Now I add prior understanding about concepts:

“Known Concepts” work transitively, so if Lviv is a city and a city is a place, I understand that Lviv is a some kind of place. So “Known Relations” allows me to judge in ambiguous situations. I just find known relations and prefer them.

Awesome, it all works now. As a warning, I have to tell that I made text parsing specifically for my case, tested on the only one text. Nevertheless, I plan to use it in future in more cases, so it has clear points of extension:
- dictionary, where words claim what speech parts can they be. Unknown words parse as nouns or adjectives. But I can easily add words to the dictionary or even import real dictionary if needed.
- rules. Each of them is pretty separate from others and has a clear human sense. And its clear how rule will embed in whole system (using that attention-based approach I described). So I can add rules easily when needed. For example, It would be nice to add rules for other tenses and verb forms. Now I have only present and past simple and know about gerunds.

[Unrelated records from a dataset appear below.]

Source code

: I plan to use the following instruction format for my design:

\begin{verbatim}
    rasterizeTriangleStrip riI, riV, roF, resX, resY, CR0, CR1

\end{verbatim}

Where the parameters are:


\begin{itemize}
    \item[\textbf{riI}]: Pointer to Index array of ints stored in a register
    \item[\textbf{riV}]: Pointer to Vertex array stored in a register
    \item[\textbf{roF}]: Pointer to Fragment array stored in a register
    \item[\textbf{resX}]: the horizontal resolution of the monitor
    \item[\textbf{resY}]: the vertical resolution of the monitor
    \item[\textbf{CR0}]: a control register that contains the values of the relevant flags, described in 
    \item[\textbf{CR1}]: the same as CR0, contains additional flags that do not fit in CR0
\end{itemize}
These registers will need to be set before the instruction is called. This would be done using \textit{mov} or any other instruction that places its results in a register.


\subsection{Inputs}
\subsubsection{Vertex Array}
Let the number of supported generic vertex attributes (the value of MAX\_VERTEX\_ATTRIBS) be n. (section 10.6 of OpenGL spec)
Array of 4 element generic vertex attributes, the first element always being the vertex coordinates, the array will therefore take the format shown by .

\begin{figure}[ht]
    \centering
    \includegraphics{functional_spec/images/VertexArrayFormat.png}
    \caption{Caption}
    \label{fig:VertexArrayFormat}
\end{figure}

- known concepts and relations. They are the most intuitively extended feature possible. Just add to known relations that there can be “dish for meal” and to known concepts that “fish is meal” and you get “dish for fish” recognised. So I can grow database of known concepts.
Also possible improvements are to give known rules, concepts and relations some priorities and kickstart learning which priorities give better, faster understanding. With better priorities, backtracking will almost never needed. Its intuitive. When you see some unfamiliar text, you may spend some time looking at it before you recognise what it means grammatically – its your “backtracking” at work. But with familiar text, you almost never put your eyes back – it means your first understanding try completes successfully.
No, I don’t think we actually do simple backtracking subconsciously, I think we do “parallel backtracking” – it means there are different neural circuits exploring different understanding options simultaneously and then most successful circuit suppresses others. This may need neural network architecture, but smart. Not just “neural network hammer” that is popular nowadays – when people just teach neural networks as “black boxes” hoping they can solve complex tasks on their own in their own dark way.
Okay enough with text parsing. It is just a small part of by great plan. Next part is to create mindmap from text.